According to SIMAVSHEQ Consultancy and Training Director, Mavela Sigwane, his company would be opening a Lubombo Mining School soon and details about it would be announced in due course.
Sigwane said aspiring miners above 18 years and those with O’Level and International General Certificate of Secondary Education (IGCSE) would be required to also bring identity documents together with their curriculum vitae (CV).
The director said the courses comprise of miner training, mine supervisory training, jack hammer operation and support, ventilation management, mining water management, mine health and safety training, environmental management, mine rescue training and many more.
He said his company was tapping in to assist the youth with skills that would be required by the mining industry in the country.
“For more details they can call these numbers; 7911 0406 or 7607 8654 so that they can be helped,” he said.
Meanwhile, Lurco Coal Eswatini has invested E5.4 billion in reopening the defunct Mpaka Colliery.
Lurco Coal Eswatini is a subsidiary of Magni Resources and their investment will create 600 direct job opportunities with about 1 000 indirectly made available from subcontracted companies.
A new coal mine at St. Philips area, Eyesive Mining management led by Jeffrey Jele (Director), Kenneth Ndlovu (Geological Consultant) and Welile Mbambo (Business Development Consultant) were introduced to the KaNgcamphalala chiefdom inner council members by Prince Guduza, who is the Chairman of the Minerals Management Board (MMB).
A budget of E10 million has been set aside for the prospecting and exploration programme.
The coal mine will cover an area of 3 100 hectares at St. Philips, an area under Siphofaneni Inkhundla.
The chairman was in the company of Sam Ntshalintshali, Sihle Mashaba, Gideon Gumede (MMB members) and Robert Biyela (Chief Mining Engineer). Another coal mine, Intessa Resources was launched at Lubhuku under Dvokodvweni Inkhundla with a projected E1.2 billion for three years with 700-1 000 direct jobs to be created.
The company will further invest E45 million towards the exploration process of the quality and quantity of coal at that area.
Intessa Resources Director Siphiwe Cele from South Africa said they projected an area of 5 000 hectares for the mine at the Lubhuku area with the exploration process.

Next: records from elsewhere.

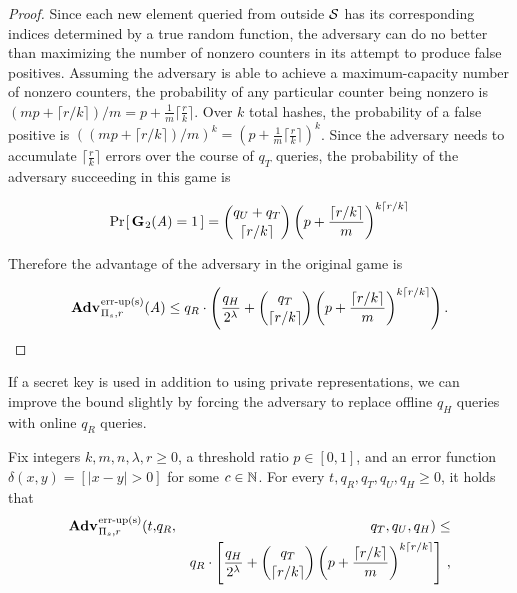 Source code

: \begin{proof}
Since each new element queried from outside $\mathcal{S}$ has its corresponding indices
determined by a true random function, the adversary can do no better than
maximizing the number of nonzero counters in its attempt to produce false
positives. Assuming the adversary is able to achieve a maximum-capacity number
of nonzero counters, the probability of any particular counter being nonzero is
$(mp + \lceil r/k \rceil)/m = p + \frac{1}{m}\lceil\frac{r}{k}\rceil$. Over $k$
total hashes, the probability of a false positive is $\left((mp + \lceil r/k
\rceil)/m\right)^k = \left(p + \frac{1}{m}\lceil\frac{r}{k}\rceil\right)^k$.
Since the adversary needs to accumulate $\lceil\frac{r}{k}\rceil$ errors over
the course of $q_T$ queries, the probability of the adversary succeeding in this
game is

$$\Pr\hspace{-1pt}\left[\,\textup{\textbf{G}}\hspace{0.5pt}_2(\mathit{A}) = 1\,\right] = \binom{q_U + q_T}{\lceil r/k \rceil}\left(p+\frac{\lceil r/k \rceil}{m}\right)^{k\lceil r/k \rceil}$$

Therefore the advantage of the adversary in the original game is

$$\Adv{\erreps}_{\struct_s,r}(\advA) \le q_R \cdot \left(\frac{q_H}{2^\lambda} + \binom{q_T}{\lceil r/k \rceil}\left(p+\frac{\lceil r/k \rceil}{m}\right)^{k\lceil r/k \rceil}\right).$$

\end{proof}

If a secret key is used in addition to using private representations, we can improve the bound slightly by forcing the adversary to replace offline $q_H$ queries with online $q_R$ queries.

\begin{theorem}\label{thm:count-ms-bound}
Fix integers $k, m, n, \lambda, r\geq 0$, a threshold ratio $p \in [0,1]$, and
an error function $\delta(x,y) = [|x - y| > 0]$ for some $c \in \mathbb{N}$.
  For every $t, q_R, q_T, q_U, q_H \geq 0$, it holds that
  \begin{eqnarray*}
    \Adv{\erreps}_{\struct_s,r}(t,&q_R,& q_T, q_U, q_H) \leq \\ && q_R \cdot \left[\frac{q_H}{2^\lambda} + \binom{q_T}{\lceil r/k \rceil}\left(p+\frac{\lceil r/k \rceil}{m}\right)^{k\lceil r/k \rceil}\right] \,,
\end{eqnarray*}
\end{theorem}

The director said about E45 million had been set aside for the prospecting process with 25 job opportunities to be created for the local people during the setting up of the project.
According to the investment proposal presented by Intesa Resources Director Cele, a development of 400 megawatts electricity generation capacity using a combination of coal fired power station and a hybrid photovoltaic (PV) solar plant with battery storage for E12.6 billion is on the cards.

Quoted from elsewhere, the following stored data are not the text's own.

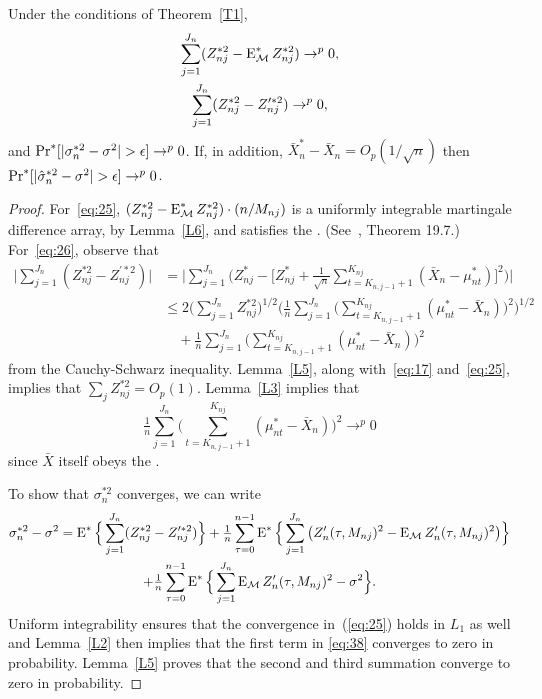 \documentclass[11pt]{article}
\begin{document}
\begin{lem}\label{L4}
Under the conditions of Theorem~\ref{T1},
\begin{gather}
  \label{eq:25}
  \sum_{j=1}^{J_n} (Z_{nj}^{*2} - \operatorname{E}_{\mathcal{M}}^* Z_{nj}^{*2}) \to^p 0,
  \\
  \label{eq:26}
  \sum_{j=1}^{J_n} (Z_{nj}^{*2} - Z_{nj}^{\prime*2}) \to^p 0,
\end{gather}
and $\operatorname{Pr}^*[ |\sigma_n^{*2} - \sigma^2| > \epsilon] \to^p 0$.
If, in addition, $\bar X_n^* - \bar X_n = O_p(1/\sqrt{n})$ then
$\operatorname{Pr}^*[ |\hat\sigma_n^{*2} - \sigma^2| > \epsilon] \to^p 0$.
\end{lem}

\begin{proof}
  For~\eqref{eq:25}, $(Z_{nj}^{*2} - \operatorname{E}_{\mathcal{M}}^* Z_{nj}^{*2}) \cdot (n /
  M_{nj})$ is a uniformly integrable martingale difference array, by
  Lemma~\ref{L6}, and
  satisfies the \lln. (See~\citealp{Dav:94}, Theorem 19.7.)
  For~\eqref{eq:26}, observe that
  \begin{align*}
    \Big| \sum_{j=1}^{J_n} (Z_{nj}^{*2} - Z_{nj}^{\prime*2}) \Big|
    &= \Big| \sum_{j=1}^{J_n} \big(Z_{nj}^{*} - \big[Z_{nj}^{*} + \tfrac{1}{\sqrt{n}} \sum_{t=K_{n,j-1}+1}^{K_{nj}} (\bar X_n - \mu_{nt}^*)\big]^2\big) \Big| \\
    &\leq 2 \Big(\sum_{j=1}^{J_n} Z_{nj}^{*2} \Big)^{1/2}
    \Big(\tfrac{1}{n} \sum_{j=1}^{J_n} \Big( \sum_{t= K_{n,j-1} + 1}^{K_{nj}}
    (\mu_{nt}^{*} - \bar X_n)\Big)^2 \Big)^{1/2}\\
    &\quad + \tfrac{1}{n} \sum_{j=1}^{J_n} \Big( \sum_{t= K_{n,j-1} + 1}^{K_{nj}}
    (\mu_{nt}^{*} - \bar X_n)\Big)^2
  \end{align*}
  from the Cauchy-Schwarz inequality. Lemma~\ref{L5}, along
  with~\eqref{eq:17} and~\eqref{eq:25}, implies that
  $\sum_j Z_{nj}^{*2} = O_p(1)$. Lemma~\ref{L3} implies that
  \[
    \tfrac{1}{n} \sum_{j=1}^{J_n} \Big( \sum_{t= K_{n,j-1} + 1}^{K_{nj}}
    (\mu_{nt}^{*} - \bar X_n)\Big)^2 \to^p 0
  \]
  since $\bar X$ itself obeys the \lln.

  To show that $\sigma_n^{*2}$ converges, we can write
  \begin{multline}\label{eq:38}
    \sigma_n^{*2} - \sigma^2 = \operatorname{E}^*\Big\{ \sum_{j=1}^{J_n} (Z_{nj}^{*2} - Z_{nj}^{\prime*2}) \Big\}
    + \tfrac{1}{n} \sum_{\tau=0}^{n-1} \operatorname{E}^* \Big\{\sum_{j=1}^{J_n}
    \big( Z_{n}^{\prime}(\tau,M_{nj})^2 - \operatorname{E}_{\mathcal{M}} Z_{n}^{\prime}(\tau,M_{nj})^2 \big)\Big\} \\
    + \tfrac{1}{n} \sum_{\tau=0}^{n-1} \operatorname{E}^* \Big\{\sum_{j=1}^{J_n}
    \operatorname{E}_{\mathcal{M}} Z_{n}^{\prime}(\tau,M_{nj})^2  - \sigma^2\Big\}.
  \end{multline}
  Uniform integrability ensures that the convergence in~(\ref{eq:25})
  holds in $L_1$ as well and Lemma~\ref{L2} then implies that
  the first term in \eqref{eq:38} converges to zero in probability.
  Lemma~\ref{L5} proves that the second and third
  summation converge to zero in probability.


\end{proof}
\end{document}
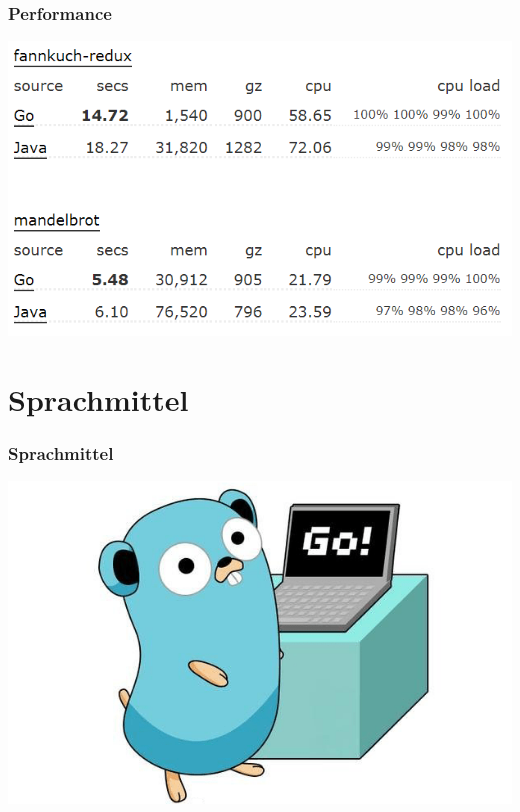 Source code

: \documentclass{beamer}
\begin{document}
\begin{frame}
\frametitle{Performance}

\centering
\includegraphics[scale=0.6]{performance2.png}

\end{frame}


\section{Sprachmittel}
\begin{frame}
\frametitle{Sprachmittel}

\centering
\includegraphics[scale=0.5]{sprachmittel.png}

\end{frame}

\end{document}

Cele said kick-starting this project would also ease the burden currently being experienced by South African power supplier, Eskom in supplying the country with electricity.
He said he had engaged the local energy regulator, Eswatini Energy Regulatory Authority (ESERA) on this matter.

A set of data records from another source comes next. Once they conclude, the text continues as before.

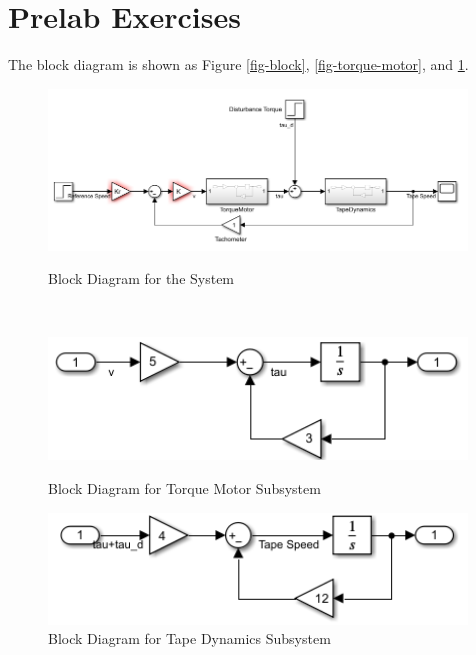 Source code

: 
\def\LABNUMBER{3}
\def\LABTITLE{Digital Simulation of a Closed-Loop System}
\def\RPTDATE{\today}
\def\EXPDATE{October 25, 2022}



    \makeMyTitle
   
    \section*{\sc Prelab Exercises}
    The block diagram is shown as Figure \ref{fig-block}, \ref{fig-torque-motor}, and \ref{fig-tape-dynamics}.

    \begin{figure}[h!]
        \begin{minipage}{0.99\linewidth}
            \centering
            \includegraphics[width=0.99\textwidth]{figs/prelab-block-overall.png}
            \caption{Block Diagram for the System}
            \label{fig-block}
        \end{minipage}
        \\
        \begin{minipage}{0.48\linewidth}
            \centering
            \includegraphics[width=0.99\textwidth]{figs/prelab-block-torque-motor.png}
            \caption{Block Diagram for Torque Motor Subsystem}
            \label{fig-torque-motor}
        \end{minipage}
        \hspace{2em}
        \begin{minipage}{0.48\linewidth}
            \centering
            \includegraphics[width=0.99\textwidth]{figs/prelab-block-tape-dynamics.png}
            \caption{Block Diagram for Tape Dynamics Subsystem}
            \label{fig-tape-dynamics}
        \end{minipage}
    \end{figure}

On another note, New Frontier Mining has invested E200 million with 200 job opportunities to be created in the new coal mine to start operations in the first quarter of this year.
According to the mine’s Managing Director (MD) Peter Grey, the initial investment required to reach steady state will be between E160-E200 million. The MD said there would be equipment on top of that investment package that was still to be acquired.
Grey said after a very thorough process and the necessary approvals after the prospecting confirmations, the company had been granted a mining licence to mine anthracite near Mhlume. While on the other hand, New Frontier Coal Investments had the mining lease area of the project covering four farms situated in the north-east of Eswatini, which is between Tshaneni and Mhlume areas.
The footprint of the proposed mining activities will be under a land covering 15 hectares and infrastructure including offices, wash plant, shaft opening and other auxiliary structures.